Across the records that follow, give the number of lines containing the word "upstream" and nothing else.

INFORMATION SUPPLIED below:

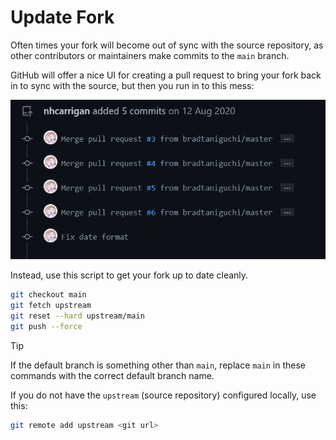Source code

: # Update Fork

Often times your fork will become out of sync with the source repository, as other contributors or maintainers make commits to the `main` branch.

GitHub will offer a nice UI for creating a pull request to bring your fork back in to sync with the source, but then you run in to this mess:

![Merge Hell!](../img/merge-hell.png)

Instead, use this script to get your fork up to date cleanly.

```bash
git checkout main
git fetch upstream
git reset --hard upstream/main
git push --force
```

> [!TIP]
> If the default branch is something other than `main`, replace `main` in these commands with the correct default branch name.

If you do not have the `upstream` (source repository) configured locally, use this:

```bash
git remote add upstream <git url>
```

End of INFORMATION SUPPLIED.
INFORMATION SUPPLIED below:

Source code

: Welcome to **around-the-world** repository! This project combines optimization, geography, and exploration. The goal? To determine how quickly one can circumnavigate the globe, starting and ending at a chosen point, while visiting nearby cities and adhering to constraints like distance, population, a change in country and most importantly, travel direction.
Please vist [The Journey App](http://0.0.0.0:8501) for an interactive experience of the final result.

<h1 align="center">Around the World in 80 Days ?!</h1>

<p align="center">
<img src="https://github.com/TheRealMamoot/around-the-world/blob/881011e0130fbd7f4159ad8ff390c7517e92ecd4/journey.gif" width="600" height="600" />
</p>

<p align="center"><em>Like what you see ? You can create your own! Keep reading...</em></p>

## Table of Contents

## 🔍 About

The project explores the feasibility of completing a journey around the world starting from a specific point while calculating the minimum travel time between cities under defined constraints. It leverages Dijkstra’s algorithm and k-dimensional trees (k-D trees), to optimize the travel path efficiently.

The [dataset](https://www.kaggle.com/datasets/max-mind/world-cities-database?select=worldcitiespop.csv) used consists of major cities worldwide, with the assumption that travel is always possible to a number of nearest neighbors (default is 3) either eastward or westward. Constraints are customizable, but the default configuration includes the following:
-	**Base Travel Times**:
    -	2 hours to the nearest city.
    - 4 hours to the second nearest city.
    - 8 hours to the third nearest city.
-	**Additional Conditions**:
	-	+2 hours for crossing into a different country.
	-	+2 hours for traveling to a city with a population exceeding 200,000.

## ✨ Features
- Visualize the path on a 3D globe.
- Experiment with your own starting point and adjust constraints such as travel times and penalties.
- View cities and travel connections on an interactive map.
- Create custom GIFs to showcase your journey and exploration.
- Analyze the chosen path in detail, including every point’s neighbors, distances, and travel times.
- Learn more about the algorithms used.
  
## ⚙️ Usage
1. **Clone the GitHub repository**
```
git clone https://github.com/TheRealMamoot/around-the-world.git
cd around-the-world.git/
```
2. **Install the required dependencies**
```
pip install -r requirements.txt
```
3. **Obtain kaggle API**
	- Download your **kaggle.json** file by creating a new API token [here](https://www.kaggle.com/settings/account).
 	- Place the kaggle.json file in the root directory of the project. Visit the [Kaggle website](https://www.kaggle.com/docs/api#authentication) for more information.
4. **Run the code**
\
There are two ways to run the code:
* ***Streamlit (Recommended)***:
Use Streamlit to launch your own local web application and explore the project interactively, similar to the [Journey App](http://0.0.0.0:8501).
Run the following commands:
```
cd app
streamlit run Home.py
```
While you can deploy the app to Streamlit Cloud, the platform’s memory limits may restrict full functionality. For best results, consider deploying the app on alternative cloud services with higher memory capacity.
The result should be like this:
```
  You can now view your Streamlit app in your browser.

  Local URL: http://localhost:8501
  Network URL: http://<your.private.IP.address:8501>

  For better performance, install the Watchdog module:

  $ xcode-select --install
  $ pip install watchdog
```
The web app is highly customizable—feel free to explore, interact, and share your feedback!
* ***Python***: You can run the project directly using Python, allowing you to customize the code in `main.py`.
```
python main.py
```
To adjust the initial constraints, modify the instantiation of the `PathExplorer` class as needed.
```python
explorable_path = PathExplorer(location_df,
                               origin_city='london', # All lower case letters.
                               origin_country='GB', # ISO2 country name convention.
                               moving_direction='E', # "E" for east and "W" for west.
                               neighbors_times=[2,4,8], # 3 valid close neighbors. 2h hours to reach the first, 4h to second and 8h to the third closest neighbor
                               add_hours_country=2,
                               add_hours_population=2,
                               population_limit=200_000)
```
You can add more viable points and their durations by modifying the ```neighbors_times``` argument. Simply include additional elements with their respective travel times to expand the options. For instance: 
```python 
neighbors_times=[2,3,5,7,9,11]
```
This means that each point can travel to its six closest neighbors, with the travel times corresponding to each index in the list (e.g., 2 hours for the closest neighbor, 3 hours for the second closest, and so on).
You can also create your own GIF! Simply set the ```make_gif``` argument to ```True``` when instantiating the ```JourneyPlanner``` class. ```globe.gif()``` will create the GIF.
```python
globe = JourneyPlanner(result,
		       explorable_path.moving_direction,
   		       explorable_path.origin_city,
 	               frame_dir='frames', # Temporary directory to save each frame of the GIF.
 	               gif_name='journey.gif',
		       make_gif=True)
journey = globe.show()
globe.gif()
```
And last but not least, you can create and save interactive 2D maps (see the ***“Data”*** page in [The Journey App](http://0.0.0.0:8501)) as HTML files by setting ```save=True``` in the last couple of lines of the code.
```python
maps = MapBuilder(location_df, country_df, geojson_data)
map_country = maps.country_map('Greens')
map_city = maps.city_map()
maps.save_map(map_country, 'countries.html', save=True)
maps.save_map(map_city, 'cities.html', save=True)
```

End of INFORMATION SUPPLIED.
INFORMATION SUPPLIED below:

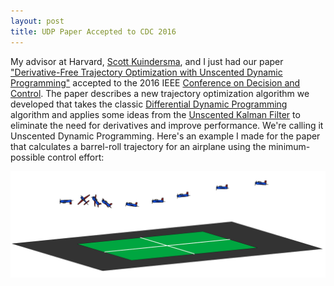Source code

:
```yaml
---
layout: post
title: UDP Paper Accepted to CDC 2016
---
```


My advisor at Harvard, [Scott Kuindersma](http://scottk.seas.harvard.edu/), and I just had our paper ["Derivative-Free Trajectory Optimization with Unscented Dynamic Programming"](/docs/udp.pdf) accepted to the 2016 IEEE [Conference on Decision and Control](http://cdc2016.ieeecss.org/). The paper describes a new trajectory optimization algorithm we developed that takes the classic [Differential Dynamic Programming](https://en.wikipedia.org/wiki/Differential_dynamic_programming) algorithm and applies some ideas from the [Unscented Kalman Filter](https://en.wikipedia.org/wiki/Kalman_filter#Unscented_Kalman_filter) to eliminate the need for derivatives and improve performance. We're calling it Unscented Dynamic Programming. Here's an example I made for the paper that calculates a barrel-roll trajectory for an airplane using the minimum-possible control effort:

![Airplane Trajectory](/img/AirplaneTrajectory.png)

End of INFORMATION SUPPLIED.

REPLY TO THE EXERCISE: 4